Mitzie O’Rourke places a calm hand on the trembling student’s shoulder, explaining that everything is going to be all right. She coaxes the scared girl into the room and places a stuffed animal in her arms. Within seconds, O’Rourke has convinced the first-grader that the vaccination won’t hurt for long.
Assisting with daylong clinics for the swine flu vaccine was just one of the recent roles that O’Rourke juggled as a school nurse in Atascadero. She also does vision and hearing screenings, supervises daily insulin injections for diabetic students and assists with an extensive educational campaign targeted at students and their parents to help prevent a large outbreak of influenza.
Like her colleagues countywide, O’Rourke is always on-call and always busy.
The nurse-to-student ratio at most school districts in San Luis Obispo County is low — mimicking what is considered by some officials as a dangerous trend in many California schools. School secretaries and yard-duty staff are often left to take care of bloody noses, skinned knees and other minor medical issues while nurses dedicate their time to more immediate needs.
The recommended ratio in California — set by the National Association of School Nurses — is one nurse to 750 students. At the county’s largest school district — South County’s Lucia Mar — the ratio is one nurse to 1,464 students. In Atascadero, there is one nurse to 2,446 students.
While county schools are nowhere close to meeting the recommendation, they are not alone. According to a survey conducted by the nurses association in 2009, California ranked 40th nationwide with an average of one nurse to 2,240 students.
Some school administrators say the existing shortage of school nurses, coupled with the growing health needs of students, makes every day a juggling act.
“School districts are struggling to get the type of help they need,” said Kathy Hannemann, assistant superintendent of student services for Atascadero Unified. “There are fewer and fewer hours available, and everyone is pulling double duty. Are we struggling? Yes, we are.”
No law in California
With swine flu cases rising and the likelihood that more students will fall ill with flulike symptoms, school nurses are likely to become even busier.

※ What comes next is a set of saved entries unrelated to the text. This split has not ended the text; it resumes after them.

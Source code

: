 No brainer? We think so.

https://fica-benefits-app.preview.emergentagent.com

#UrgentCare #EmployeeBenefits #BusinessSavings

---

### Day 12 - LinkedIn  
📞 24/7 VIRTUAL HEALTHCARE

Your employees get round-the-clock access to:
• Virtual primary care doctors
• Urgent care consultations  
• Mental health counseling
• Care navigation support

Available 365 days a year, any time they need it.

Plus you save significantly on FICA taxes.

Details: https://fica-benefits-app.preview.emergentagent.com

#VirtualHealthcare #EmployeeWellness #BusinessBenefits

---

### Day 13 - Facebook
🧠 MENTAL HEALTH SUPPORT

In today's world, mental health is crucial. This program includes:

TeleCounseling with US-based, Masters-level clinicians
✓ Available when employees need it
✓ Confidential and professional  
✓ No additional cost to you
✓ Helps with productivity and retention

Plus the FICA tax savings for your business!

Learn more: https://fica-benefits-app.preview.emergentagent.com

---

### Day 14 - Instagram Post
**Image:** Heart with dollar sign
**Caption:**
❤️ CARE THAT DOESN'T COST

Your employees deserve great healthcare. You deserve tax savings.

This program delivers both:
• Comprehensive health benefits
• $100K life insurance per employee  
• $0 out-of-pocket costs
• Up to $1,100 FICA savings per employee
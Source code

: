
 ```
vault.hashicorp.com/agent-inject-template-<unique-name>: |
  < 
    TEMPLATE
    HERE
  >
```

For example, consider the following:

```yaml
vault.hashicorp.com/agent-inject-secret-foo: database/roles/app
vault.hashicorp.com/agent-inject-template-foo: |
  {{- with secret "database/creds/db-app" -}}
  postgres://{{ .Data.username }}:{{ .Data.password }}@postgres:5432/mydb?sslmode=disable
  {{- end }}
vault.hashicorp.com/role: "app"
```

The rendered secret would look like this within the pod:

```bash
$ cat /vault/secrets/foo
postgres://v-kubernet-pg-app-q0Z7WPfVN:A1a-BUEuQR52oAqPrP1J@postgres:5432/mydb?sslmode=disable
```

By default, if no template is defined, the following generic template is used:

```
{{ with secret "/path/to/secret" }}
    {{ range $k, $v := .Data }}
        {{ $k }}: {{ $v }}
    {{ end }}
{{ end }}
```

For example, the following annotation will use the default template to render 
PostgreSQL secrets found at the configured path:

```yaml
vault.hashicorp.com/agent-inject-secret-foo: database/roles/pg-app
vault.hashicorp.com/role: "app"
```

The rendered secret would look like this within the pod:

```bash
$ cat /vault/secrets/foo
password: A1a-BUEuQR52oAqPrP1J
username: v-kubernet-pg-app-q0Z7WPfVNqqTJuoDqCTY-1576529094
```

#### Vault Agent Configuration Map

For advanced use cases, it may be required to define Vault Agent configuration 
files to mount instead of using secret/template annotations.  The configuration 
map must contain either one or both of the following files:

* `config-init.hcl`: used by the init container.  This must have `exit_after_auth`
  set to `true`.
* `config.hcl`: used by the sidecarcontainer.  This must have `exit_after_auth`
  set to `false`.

It is law in some states that each school have a school nurse — but not in California. And officials say ongoing budget constraints make it difficult to increase nursing staff at schools.
In 2008, during budget cutting, Paso Robles Public Schools replaced a school nurse position with a part-time health specialist. The district only has one full-time nurse for 6,884 students. Assisting is a part-time nurse, who only works three months a year, and two health aides, but it is not nearly enough to meet students’ growing needs.

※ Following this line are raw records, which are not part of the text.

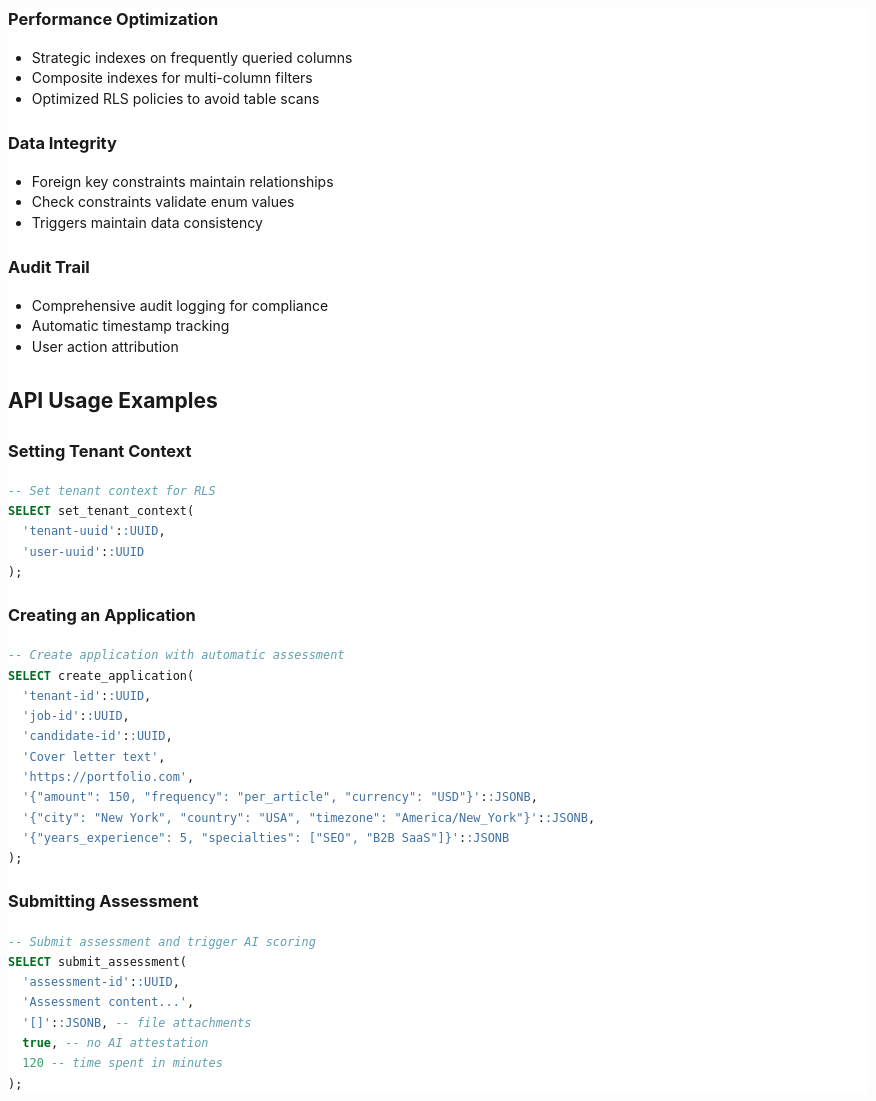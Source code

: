 ### Performance Optimization
- Strategic indexes on frequently queried columns
- Composite indexes for multi-column filters
- Optimized RLS policies to avoid table scans

### Data Integrity
- Foreign key constraints maintain relationships
- Check constraints validate enum values
- Triggers maintain data consistency

### Audit Trail
- Comprehensive audit logging for compliance
- Automatic timestamp tracking
- User action attribution

## API Usage Examples

### Setting Tenant Context

```sql
-- Set tenant context for RLS
SELECT set_tenant_context(
  'tenant-uuid'::UUID,
  'user-uuid'::UUID
);
```

### Creating an Application

```sql
-- Create application with automatic assessment
SELECT create_application(
  'tenant-id'::UUID,
  'job-id'::UUID, 
  'candidate-id'::UUID,
  'Cover letter text',
  'https://portfolio.com',
  '{"amount": 150, "frequency": "per_article", "currency": "USD"}'::JSONB,
  '{"city": "New York", "country": "USA", "timezone": "America/New_York"}'::JSONB,
  '{"years_experience": 5, "specialties": ["SEO", "B2B SaaS"]}'::JSONB
);
```

### Submitting Assessment

```sql
-- Submit assessment and trigger AI scoring
SELECT submit_assessment(
  'assessment-id'::UUID,
  'Assessment content...',
  '[]'::JSONB, -- file attachments
  true, -- no AI attestation
  120 -- time spent in minutes
);
```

“Unfortunately, the days of having adequate nursing support for schools has diminished greatly with the ongoing budget issues happening in our state,” said Greig Welch, assistant superintendent of personnel services in Paso Robles. “The potential rise in student illnesses does not allow us the possibility of increasing our nursing staff due to the fiscal restraints.”

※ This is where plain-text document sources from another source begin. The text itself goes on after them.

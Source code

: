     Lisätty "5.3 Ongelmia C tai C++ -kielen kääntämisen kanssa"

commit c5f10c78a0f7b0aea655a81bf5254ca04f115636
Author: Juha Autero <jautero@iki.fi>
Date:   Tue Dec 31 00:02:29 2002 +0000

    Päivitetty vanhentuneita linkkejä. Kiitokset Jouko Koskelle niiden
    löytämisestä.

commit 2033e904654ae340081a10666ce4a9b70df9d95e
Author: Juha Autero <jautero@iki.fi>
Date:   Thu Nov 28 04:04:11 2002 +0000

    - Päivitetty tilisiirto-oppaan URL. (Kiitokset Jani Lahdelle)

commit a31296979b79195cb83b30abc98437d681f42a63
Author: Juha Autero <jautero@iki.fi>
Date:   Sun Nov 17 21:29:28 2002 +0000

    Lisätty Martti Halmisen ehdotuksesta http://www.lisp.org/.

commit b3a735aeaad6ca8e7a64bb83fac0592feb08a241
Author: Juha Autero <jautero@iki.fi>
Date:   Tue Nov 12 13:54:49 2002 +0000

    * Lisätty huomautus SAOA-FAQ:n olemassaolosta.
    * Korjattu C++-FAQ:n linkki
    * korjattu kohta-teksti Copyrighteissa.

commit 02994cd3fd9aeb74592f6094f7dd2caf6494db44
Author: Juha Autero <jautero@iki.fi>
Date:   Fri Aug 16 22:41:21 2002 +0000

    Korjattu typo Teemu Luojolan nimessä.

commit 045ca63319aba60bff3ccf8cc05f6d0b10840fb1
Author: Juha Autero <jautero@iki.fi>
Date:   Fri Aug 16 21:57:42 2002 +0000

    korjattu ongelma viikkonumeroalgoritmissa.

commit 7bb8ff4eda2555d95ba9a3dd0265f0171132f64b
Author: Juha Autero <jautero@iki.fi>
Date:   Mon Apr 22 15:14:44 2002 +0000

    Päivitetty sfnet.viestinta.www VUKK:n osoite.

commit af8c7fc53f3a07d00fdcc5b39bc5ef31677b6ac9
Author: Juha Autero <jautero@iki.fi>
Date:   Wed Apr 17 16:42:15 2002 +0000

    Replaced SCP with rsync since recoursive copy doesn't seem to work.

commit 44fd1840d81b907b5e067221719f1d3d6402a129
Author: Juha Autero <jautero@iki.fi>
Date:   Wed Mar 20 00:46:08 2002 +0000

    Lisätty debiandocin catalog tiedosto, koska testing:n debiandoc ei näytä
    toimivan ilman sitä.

The school district will rely on the county Public Health Department for more help if needed, officials say.
“If the district had a large number of students that became ill, and if it was to overwhelm the nursing staff, it would be likely that the health department would close the school to prevent any further spread of the flu,” said Jason Taylor, a safety officer.
Deborah Sowerby, who has two daughters in the Paso Robles district, said she is concerned about not having adequate nursing staff at schools given the flu’s potential to spread.
In October, she lobbied fellow parents to help with a campaign to put hand sanitizers and other hygiene supplies in classrooms.
“This flu has ... the means to spread, is more severe, can kill and might possibly mutate,” Sowerby said. “I don’t think they (students) have gotten the message of this flu’s severity and how important it is to sanitize, no matter how many bottles of hand sanitizer we place in the classroom.”
Nursing staff has been cut too thin, she said.
“With the threat of this flu and students in every school with special needs and injuries that occur on a regular basis, I believe shorting our nursing staff in our district down to basically one nurse is a risk to both students and staff,” Sowerby said.
Needs on the rise
In addition to the current flu pandemic, the health needs of students are expected to continue increasing.
“The number of children who come to school every day with chronic disease, whether asthma, diabetes, severe allergies, adrenal insufficiency or children with cancer, is growing,” said Linda Davis-Alldritt, president-elect of the California Association of School Nurses.
Alldritt said advances in medical care have changed schooling for children with chronic illness — allowing them to live regular lives and attend school daily. However, those advances in medical care bring rigid treatment plans, which become the responsibility of a school nurse during school hours.
“There are all sorts of situations that really demand a licensed professional’s time in our schools now,” said Davis-Alldritt. “California school nurses are stretched very thin and extremely challenged — they are doing yeoman’s work.”
Behind the scenes, all school staff are feeling the added pressure.
Teachers are constantly reminded that if children appear ill, send them home.
School office clerks now handle tasks such as record-keeping to help maintain the day-to-day flow of health operations at each school.
And in most school districts, secretaries and administrative staff are trained in first aid and CPR.
“School secretaries now do things like track immunizations and make sure the sick room is stocked with needed supplies,” said Hannemann, assistant superintendent in Atascadero. “But fewer and fewer hours are available, and they too are stretched thin.”